RepLab 2012 -- An evaluation campaign for Online Reputation Management Systems

While traditional reputation analysis was based mostly on manual analysis (clipping from media, surveys, etc.), the key value from online media comes from the ability of processing, understanding and aggregating potentially huge streams of facts and opinions about a company or individual. Information to be mined includes answers to questions such as: What is the general state of opinion about a company/individual in online media? What are its perceived strengths and weaknesses as compared to its peers/competitors? How is the company positioned with respect to its strategic market? Can incoming threats to its reputation be detected early enough to be neutralized before they effectively affect reputation?

In this context, Natural Language Processing plays a key, enabling role and we are already witnessing an unprecedented demand for text mining software in this area. Note that while the area of opinion mining has made significant advances in the last few years, most tangible progress has been focused on products. However, mining and understanding opinions about companies and individuals is, in general, a much harder and less understood problem.

RepLab is a competitive evaluation exercise for Online Reputation Management systems. The aim of RepLab is to bring together the Information Access research community with representatives from the Online Reputation Management industry, with the goals of (i) establishing a five-year roadmap that includes a description of the language technologies required in terms of resources, algorithms, and applications; (ii) specifying suitable evaluation methodologies and metrics; and (iii) developing of test collections that enable systematic comparison of algorithms and reliable benchmarking of commercial systems. The first RepLab campaign is an activity of CLEF 2012, and the results of the exercise will be discussed at the CLEF conference in Rome (17-20 September) -- see http://clef2012.org for details.

RepLab 2012

RepLab 2012 session at CLEF 2012

The 2012 overview paper can be downloaded from here. The RepLab 2012 overview presentation can be found here.

When

  • Tuesday, Sept 18 2012, 10.40-18.10

What

  • Lunch
  • Break
  • 16.40-17.00: Plans for 2013
  • 17.00-18.10: Discussion

Scenarios

RepLab focuses on two scenarios for online reputation management:

  • A "profiling" scenario, which consists of mining the reputation of a company as it distills from online media. Adequate profiling implies harvesting documents from many online sources, and annotating them for reputation-related aspects, e.g.: Is the document related to the company? If so, what are the dimensions of the company affected by the document content (commercial, institutional, social, financial, ...)? Does the content have positive or negative implications for the reputation of the company along those dimensions?
  • A "monitoring" scenario, where the main goal is early alerting on issues that may damage (or, in general, alter) the reputation of a company, institution, person, brand, product, etc. Monitoring implies a frequent inspection of recent online information, and therefore Twitter is a key source for this task.

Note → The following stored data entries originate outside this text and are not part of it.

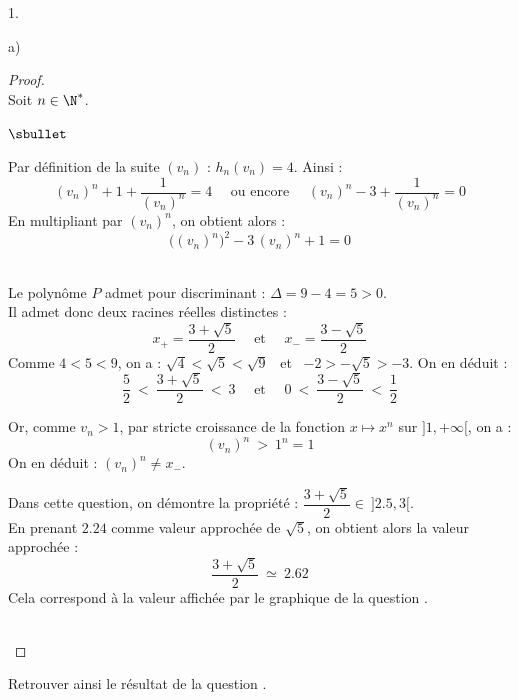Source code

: \documentclass[11pt]{article}%
\begin{document}
\begin{noliste}{1.}
\begin{noliste}{a)}
    \begin{proof}~\\%
      Soit $n \in \N^*$.
      \begin{noliste}{$\sbullet$}
      \item Par définition de la suite $(v_n)$ : $h_n(v_n) = 4$. Ainsi
        :
        \[
        (v_n)^n + 1 + \dfrac{1}{(v_n)^n} = 4 \quad \text{ ou encore }
        \quad (v_n)^n - 3 + \dfrac{1}{(v_n)^n} = 0
        \]
        En multipliant par $(v_n)^n$, on obtient alors : 
        \[
        \big( (v_n)^n \big)^2 - 3 \, (v_n)^n + 1 = 0
        \]
        ~

      \item Le polynôme $P$ admet pour discriminant : $\Delta = 9 - 4
        = 5 > 0$.\\
        Il admet donc deux racines réelles distinctes :
        \[
        x_+ = \dfrac{3 + \sqrt{5}}{2} \quad \text{ et } \quad x_- =
        \dfrac{3 - \sqrt{5}}{2}
        \]
        Comme $4 < 5 < 9$, on a : $\sqrt{4} < \sqrt{5} < \sqrt{9}$ \
        et \ $-2 > - \sqrt{5} > -3$. On en déduit :
        \[
        \dfrac{5}{2} \ < \ \dfrac{3 + \sqrt{5}}{2} \ < \ 3 \quad
        \text{ et } \quad 0 \ < \ \dfrac{3 - \sqrt{5}}{2} \ < \
        \dfrac{1}{2}
        \]


        \newpage


      \item Or, comme $v_n > 1$, par stricte croissance de la fonction
        $x \mapsto x^n$ sur $]1, +\infty[$, on a : 
        \[
        (v_n)^n \ > \ 1^n = 1
        \]
        On en déduit : $(v_n)^n \neq x_-$. %
      \end{noliste}
      \begin{remark}
        Dans cette question, on démontre la propriété :
        $\dfrac{3+\sqrt{5}}{2} \in \ ]2.5, 3[$.\\
        En prenant $2.24$ comme valeur approchée de $\sqrt{5}$, on
        obtient alors la valeur approchée :
        \[
        \dfrac{3 + \sqrt{5}}{2} \ \simeq \ 2.62
        \]
        Cela correspond à la valeur affichée par le graphique de la
        question .
      \end{remark}~\\[-1.2cm]
    \end{proof}

  \item Retrouver ainsi le résultat de la question .


\end{noliste}
\end{noliste}
\end{document}
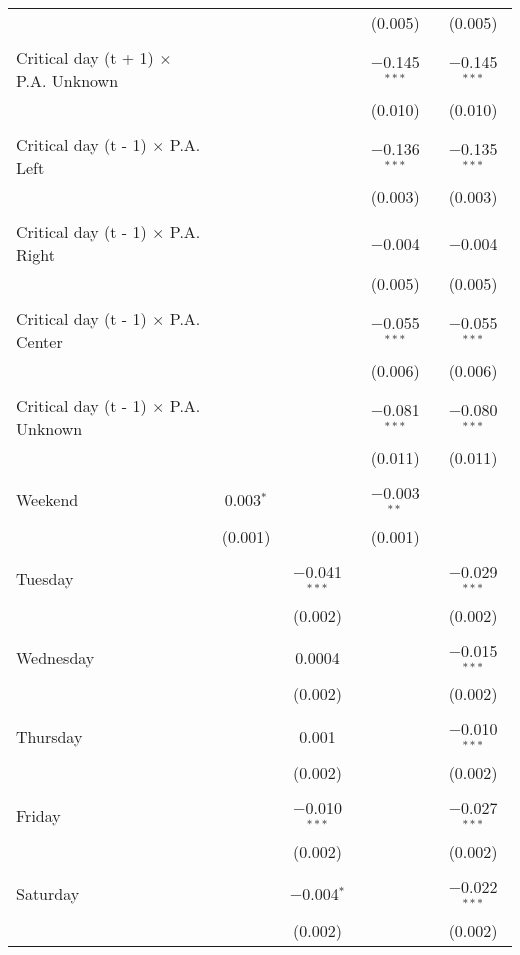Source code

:\documentclass[
]{article}
\begin{document}
\begin{table}[!htbp]
{\begin{tabular}{@{\extracolsep{5pt}}lcccc}
  &  &  & (0.005) & (0.005) \\ 
  & & & & \\ 
 Critical day (t + 1) $\times$ P.A. Unknown &  &  & $-$0.145$^{***}$ & $-$0.145$^{***}$ \\ 
  &  &  & (0.010) & (0.010) \\ 
  & & & & \\ 
 Critical day (t - 1) $\times$ P.A. Left &  &  & $-$0.136$^{***}$ & $-$0.135$^{***}$ \\ 
  &  &  & (0.003) & (0.003) \\ 
  & & & & \\ 
 Critical day (t - 1) $\times$ P.A. Right &  &  & $-$0.004 & $-$0.004 \\ 
  &  &  & (0.005) & (0.005) \\ 
  & & & & \\ 
 Critical day (t - 1) $\times$ P.A. Center &  &  & $-$0.055$^{***}$ & $-$0.055$^{***}$ \\ 
  &  &  & (0.006) & (0.006) \\ 
  & & & & \\ 
 Critical day (t - 1) $\times$ P.A. Unknown &  &  & $-$0.081$^{***}$ & $-$0.080$^{***}$ \\ 
  &  &  & (0.011) & (0.011) \\ 
  & & & & \\ 
 Weekend & 0.003$^{*}$ &  & $-$0.003$^{**}$ &  \\ 
  & (0.001) &  & (0.001) &  \\ 
  & & & & \\ 
 Tuesday &  & $-$0.041$^{***}$ &  & $-$0.029$^{***}$ \\ 
  &  & (0.002) &  & (0.002) \\ 
  & & & & \\ 
 Wednesday &  & 0.0004 &  & $-$0.015$^{***}$ \\ 
  &  & (0.002) &  & (0.002) \\ 
  & & & & \\ 
 Thursday &  & 0.001 &  & $-$0.010$^{***}$ \\ 
  &  & (0.002) &  & (0.002) \\ 
  & & & & \\ 
 Friday &  & $-$0.010$^{***}$ &  & $-$0.027$^{***}$ \\ 
  &  & (0.002) &  & (0.002) \\ 
  & & & & \\ 
 Saturday &  & $-$0.004$^{*}$ &  & $-$0.022$^{***}$ \\ 
  &  & (0.002) &  & (0.002) \\ 

\end{tabular}}
\end{table}
\end{document}
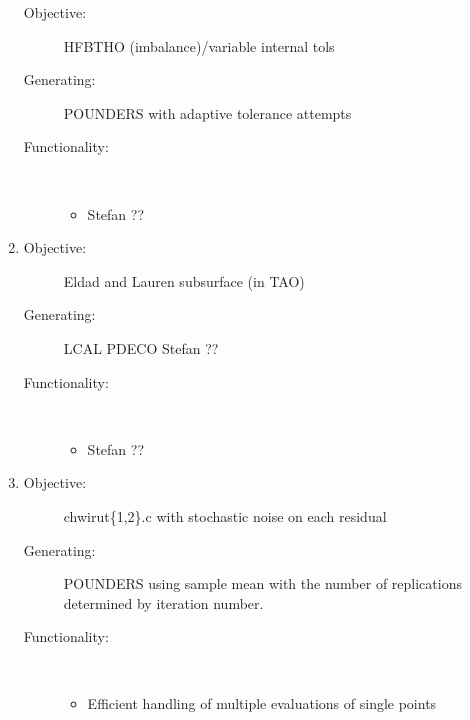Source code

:\documentclass{article}
\begin{document}
\begin{enumerate}
\begin{description}
      \item[Objective:] HFBTHO (imbalance)/variable internal tols
      \item[Generating:] POUNDERS with adaptive tolerance attempts
      \item[Functionality:] \
        \begin{itemize}
          \item Stefan ??
        \end{itemize}
    \end{description}
    \bigskip
  \item 
    \begin{description}
      \item[Objective:] Eldad and Lauren subsurface (in TAO) 
      \item[Generating:] LCAL PDECO Stefan ??
      \item[Functionality:] \
        \begin{itemize}
          \item Stefan ??
        \end{itemize}
    \end{description}
    \bigskip
  \item 
    \begin{description}
      \item[Objective:] chwirut\{1,2\}.c with stochastic noise on each residual
      \item[Generating:] POUNDERS using sample mean with the number of replications determined by iteration number. 
      \item[Functionality:] \
        \begin{itemize}
          \item Efficient handling of multiple evaluations of single points
        \end{itemize}
    \end{description}
\end{enumerate}


% 
% 
\end{document}

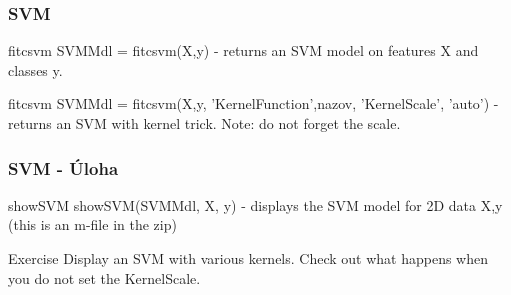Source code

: \documentclass{beamer}
\begin{document}
\begin{frame}
\frametitle{SVM}
\begin{block}{fitcsvm}
SVMMdl = fitcsvm(X,y) - returns an SVM model on features X and classes y.
\end{block}

\begin{block}{fitcsvm}
SVMMdl = fitcsvm(X,y, 'KernelFunction',nazov, 'KernelScale', 'auto') - returns an SVM with kernel trick. Note: do not forget the scale.
\end{block}
\end{frame}


\begin{frame}
\frametitle{SVM - Úloha}
\begin{block}{showSVM}
showSVM(SVMMdl, X, y) - displays the SVM model for 2D data X,y (this is an m-file in the zip)
\end{block}

\begin{block}{Exercise}
Display an SVM with various kernels. Check out what happens when you do not set the KernelScale.
\end{block}
\end{frame}
\end{document}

In its first year, RepLab will address two pilot tasks on companies and Twitter data, each targeting one of the above scenarios. A distinctive feature of both tasks is that manual annotations will be provided by online reputation management experts from a major Public Relations consultancy (Llorente & Cuenca). In other words, data will not only serve to evaluate systems, but also to understand the concept of reputation from the perspective of professional practitioners.

RepLab 2012 Tasks

Profiling task

Systems will be asked to work on Twitter data (tweets containing a company name, for several company names) and annotate two kinds of information on tweets:

  1. Ambiguity: Is the tweet related to the company? (for instance, a tweet containing the word "subway" may refer to the fast food company or to the underground city transport). Manual assessments will be provided by reputation management experts, with three possible values: relevant/irrelevant/undecidable. Tweets annotated as relevant/irrelevant will be used to evaluate systems.
  2. Polarity for Reputation: Does the tweet content have positive or negative implications for the company's reputation? Manual assessments will be: positive/negative/neutral/undecidable. Tweets in the first three categories will be used to assess systems' performance.

Note that polarity for reputation is substantially different from standard sentiment analysis:

  • First, both facts and opinions may have polarity for reputation. For instance, "Lehmann Brothers goes bankrupt" is a fact with negative implications for reputation. Therefore, systems will not be explicitly asked to classify tweets as factual vs. opinionated: the goal is finding polarity for reputation, regardless of whether the content is opinionated or not.
  • Second, negative sentiments do not always imply negative polarity for reputation. For instance, "R.I.P. Michael Jackson. We'll miss you" has a negative associated sentiment (sadness), but a positive implication for the reputation of Michael Jackson.

Monitoring task

Systems will receive a stream of tweets containing the name of an entity, and their goal is to (i) cluster the most recent tweets thematically, and (ii) assign relative priorities to the clusters. A cluster with high priority represents a topic which may affect the reputation of the entity and deserves immediate attention.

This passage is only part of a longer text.